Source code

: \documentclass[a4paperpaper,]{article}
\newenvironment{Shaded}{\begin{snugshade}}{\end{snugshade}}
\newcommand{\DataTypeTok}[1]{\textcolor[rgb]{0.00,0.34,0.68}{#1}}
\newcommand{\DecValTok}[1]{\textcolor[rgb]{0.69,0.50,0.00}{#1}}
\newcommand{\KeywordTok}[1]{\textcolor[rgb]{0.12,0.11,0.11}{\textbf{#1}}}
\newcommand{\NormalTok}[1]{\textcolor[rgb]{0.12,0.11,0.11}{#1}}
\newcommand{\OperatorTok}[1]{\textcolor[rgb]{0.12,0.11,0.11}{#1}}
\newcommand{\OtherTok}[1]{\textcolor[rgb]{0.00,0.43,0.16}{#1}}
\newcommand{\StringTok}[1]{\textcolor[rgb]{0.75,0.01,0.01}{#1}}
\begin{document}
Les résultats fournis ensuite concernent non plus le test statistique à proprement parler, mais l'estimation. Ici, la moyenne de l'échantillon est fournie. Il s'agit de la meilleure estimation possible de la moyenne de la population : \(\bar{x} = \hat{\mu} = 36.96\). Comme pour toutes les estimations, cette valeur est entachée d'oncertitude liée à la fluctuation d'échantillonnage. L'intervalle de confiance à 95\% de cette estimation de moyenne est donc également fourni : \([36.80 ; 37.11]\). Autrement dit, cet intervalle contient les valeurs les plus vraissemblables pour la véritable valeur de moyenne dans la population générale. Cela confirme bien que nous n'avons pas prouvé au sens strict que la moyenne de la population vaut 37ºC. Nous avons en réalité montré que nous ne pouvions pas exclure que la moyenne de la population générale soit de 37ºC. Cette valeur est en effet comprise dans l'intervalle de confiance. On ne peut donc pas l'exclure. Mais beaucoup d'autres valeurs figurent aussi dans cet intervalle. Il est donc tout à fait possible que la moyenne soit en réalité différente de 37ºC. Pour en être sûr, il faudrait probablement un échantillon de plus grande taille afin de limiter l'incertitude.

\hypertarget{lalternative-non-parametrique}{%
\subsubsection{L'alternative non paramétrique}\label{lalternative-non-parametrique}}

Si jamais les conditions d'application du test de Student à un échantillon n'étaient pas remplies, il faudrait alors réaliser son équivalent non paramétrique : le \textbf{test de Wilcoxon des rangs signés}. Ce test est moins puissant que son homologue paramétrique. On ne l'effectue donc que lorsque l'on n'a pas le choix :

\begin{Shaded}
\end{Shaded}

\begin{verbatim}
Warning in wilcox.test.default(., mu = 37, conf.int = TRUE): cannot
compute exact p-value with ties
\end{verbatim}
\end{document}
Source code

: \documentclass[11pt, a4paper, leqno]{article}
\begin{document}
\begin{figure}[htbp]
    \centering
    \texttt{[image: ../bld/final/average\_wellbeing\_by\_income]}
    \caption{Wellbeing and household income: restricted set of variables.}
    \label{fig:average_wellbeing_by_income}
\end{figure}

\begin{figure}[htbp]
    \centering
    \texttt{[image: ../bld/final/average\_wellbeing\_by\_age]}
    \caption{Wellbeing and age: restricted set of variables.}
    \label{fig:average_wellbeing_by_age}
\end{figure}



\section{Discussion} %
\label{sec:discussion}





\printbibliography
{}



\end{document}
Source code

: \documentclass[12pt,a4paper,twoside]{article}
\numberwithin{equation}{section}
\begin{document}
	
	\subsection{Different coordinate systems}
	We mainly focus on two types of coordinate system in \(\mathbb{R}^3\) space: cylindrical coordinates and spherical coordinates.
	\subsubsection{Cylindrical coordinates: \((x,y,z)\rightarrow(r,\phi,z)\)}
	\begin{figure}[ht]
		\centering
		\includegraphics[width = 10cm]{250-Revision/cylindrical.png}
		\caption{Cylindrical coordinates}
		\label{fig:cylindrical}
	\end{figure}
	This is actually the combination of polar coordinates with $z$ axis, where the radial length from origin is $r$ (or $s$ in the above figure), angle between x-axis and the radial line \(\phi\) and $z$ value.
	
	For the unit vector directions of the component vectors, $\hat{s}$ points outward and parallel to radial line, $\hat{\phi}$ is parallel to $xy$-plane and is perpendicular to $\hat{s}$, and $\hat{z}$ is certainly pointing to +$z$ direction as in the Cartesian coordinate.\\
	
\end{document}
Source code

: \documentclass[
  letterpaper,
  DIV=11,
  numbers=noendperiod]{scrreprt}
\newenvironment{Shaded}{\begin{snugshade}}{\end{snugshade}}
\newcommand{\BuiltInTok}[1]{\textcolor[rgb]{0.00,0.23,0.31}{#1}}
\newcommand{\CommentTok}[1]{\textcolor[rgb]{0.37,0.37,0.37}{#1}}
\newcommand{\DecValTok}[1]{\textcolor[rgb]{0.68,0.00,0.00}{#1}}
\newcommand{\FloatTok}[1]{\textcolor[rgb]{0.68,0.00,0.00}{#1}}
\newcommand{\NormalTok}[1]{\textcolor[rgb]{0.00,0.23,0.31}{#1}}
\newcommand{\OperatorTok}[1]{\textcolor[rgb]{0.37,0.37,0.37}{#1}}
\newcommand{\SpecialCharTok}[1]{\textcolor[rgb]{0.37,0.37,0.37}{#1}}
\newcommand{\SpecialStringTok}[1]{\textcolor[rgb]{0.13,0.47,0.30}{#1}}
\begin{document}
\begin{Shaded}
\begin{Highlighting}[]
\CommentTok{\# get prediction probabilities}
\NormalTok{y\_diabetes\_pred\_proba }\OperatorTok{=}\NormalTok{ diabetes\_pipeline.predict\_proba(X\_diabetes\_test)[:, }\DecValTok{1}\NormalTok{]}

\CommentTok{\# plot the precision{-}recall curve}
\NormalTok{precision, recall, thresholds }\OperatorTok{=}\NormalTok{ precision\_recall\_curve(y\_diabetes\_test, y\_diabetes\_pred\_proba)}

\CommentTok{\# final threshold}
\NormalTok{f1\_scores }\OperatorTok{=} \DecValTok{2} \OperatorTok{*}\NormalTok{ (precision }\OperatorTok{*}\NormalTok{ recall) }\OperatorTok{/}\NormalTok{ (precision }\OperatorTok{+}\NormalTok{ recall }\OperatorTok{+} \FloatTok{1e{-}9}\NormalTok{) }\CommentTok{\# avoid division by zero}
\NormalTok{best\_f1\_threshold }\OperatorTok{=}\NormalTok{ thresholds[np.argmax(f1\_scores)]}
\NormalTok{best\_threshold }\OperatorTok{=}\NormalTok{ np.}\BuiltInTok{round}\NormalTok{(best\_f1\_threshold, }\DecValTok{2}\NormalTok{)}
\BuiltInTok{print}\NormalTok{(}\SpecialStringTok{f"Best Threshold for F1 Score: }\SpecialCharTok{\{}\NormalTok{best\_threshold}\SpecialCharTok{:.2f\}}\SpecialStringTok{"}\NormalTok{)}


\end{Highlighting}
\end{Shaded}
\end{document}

════════════════

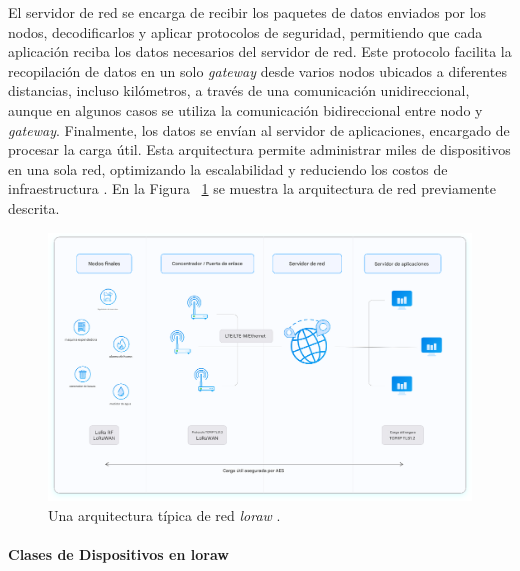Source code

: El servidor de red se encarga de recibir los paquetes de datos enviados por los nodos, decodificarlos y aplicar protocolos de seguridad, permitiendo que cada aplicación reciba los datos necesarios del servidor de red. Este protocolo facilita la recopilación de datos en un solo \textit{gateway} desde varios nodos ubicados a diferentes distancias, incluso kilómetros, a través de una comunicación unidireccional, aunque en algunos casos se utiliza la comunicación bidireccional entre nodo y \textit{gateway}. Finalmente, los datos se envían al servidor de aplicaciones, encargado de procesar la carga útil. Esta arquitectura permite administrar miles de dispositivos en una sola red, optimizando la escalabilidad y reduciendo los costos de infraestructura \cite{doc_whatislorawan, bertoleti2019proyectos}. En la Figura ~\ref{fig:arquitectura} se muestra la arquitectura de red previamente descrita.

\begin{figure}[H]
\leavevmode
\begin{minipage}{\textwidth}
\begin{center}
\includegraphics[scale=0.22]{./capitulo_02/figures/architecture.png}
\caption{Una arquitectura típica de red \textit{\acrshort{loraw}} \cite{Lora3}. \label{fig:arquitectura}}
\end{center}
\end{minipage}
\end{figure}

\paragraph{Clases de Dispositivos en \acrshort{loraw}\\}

════════════════

> _Problem details_
Please tally the lines of the data in which the string "image" appears and write only the total.

> _Answer to the problem_
2